- What is required:
The material below contains a line with "- **Content-Type**: application/json, application/xml" and a line with "[[Back to top]](#)". Copy exactly those two lines and all lines between them.

+++ Dataset excerpts

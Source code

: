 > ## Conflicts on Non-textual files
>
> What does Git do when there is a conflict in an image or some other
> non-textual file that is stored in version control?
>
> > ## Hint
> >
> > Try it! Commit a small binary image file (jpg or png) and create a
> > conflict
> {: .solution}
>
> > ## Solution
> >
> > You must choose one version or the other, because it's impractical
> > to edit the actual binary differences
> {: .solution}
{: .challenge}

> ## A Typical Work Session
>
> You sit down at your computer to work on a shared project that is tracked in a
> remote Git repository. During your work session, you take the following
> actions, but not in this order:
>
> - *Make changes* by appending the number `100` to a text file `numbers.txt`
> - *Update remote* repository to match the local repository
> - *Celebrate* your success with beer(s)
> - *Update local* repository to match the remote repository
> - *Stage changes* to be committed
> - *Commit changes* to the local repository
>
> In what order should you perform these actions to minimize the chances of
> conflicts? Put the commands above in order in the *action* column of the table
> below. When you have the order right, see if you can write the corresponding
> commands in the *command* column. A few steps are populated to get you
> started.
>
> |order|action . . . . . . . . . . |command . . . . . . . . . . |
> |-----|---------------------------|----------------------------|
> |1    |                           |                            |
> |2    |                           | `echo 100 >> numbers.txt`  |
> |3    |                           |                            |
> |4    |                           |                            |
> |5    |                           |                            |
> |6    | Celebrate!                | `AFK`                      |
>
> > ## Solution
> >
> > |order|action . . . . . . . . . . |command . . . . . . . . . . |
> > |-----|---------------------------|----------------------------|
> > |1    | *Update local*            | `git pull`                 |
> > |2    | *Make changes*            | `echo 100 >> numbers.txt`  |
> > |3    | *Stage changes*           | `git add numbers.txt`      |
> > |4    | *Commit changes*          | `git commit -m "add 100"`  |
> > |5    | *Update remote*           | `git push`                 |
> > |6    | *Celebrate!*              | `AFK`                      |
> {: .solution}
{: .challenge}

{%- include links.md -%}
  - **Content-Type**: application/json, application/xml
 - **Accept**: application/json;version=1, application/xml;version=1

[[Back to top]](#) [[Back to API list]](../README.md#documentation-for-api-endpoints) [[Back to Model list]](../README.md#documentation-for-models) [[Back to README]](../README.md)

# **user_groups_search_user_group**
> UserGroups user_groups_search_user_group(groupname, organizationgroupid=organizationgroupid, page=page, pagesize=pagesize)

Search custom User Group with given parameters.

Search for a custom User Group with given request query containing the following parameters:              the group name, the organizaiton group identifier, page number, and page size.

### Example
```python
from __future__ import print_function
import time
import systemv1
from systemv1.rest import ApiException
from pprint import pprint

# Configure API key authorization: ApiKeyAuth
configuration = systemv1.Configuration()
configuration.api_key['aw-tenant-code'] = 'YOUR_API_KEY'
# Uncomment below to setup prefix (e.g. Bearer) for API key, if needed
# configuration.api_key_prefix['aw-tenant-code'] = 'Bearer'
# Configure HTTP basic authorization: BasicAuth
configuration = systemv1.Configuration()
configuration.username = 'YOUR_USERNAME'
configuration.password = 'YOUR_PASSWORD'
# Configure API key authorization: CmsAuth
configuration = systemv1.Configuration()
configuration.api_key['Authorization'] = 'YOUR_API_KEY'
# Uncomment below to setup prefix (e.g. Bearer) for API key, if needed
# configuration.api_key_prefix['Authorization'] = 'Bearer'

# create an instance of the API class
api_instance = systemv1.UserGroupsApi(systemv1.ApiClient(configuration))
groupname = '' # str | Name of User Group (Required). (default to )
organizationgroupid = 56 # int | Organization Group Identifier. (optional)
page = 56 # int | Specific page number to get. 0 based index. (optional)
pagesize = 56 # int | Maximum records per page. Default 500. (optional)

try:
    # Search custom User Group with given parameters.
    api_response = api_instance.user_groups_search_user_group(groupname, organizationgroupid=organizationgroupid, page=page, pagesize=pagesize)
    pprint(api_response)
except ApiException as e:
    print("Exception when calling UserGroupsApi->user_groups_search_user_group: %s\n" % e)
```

++++++

- Answer to the problem:
  - **Content-Type**: application/json, application/xml
 - **Accept**: application/json;version=1, application/xml;version=1

[[Back to top]](#) [[Back to API list]](../README.md#documentation-for-api-endpoints) [[Back to Model list]](../README.md#documentation-for-models) [[Back to README]](../README.md)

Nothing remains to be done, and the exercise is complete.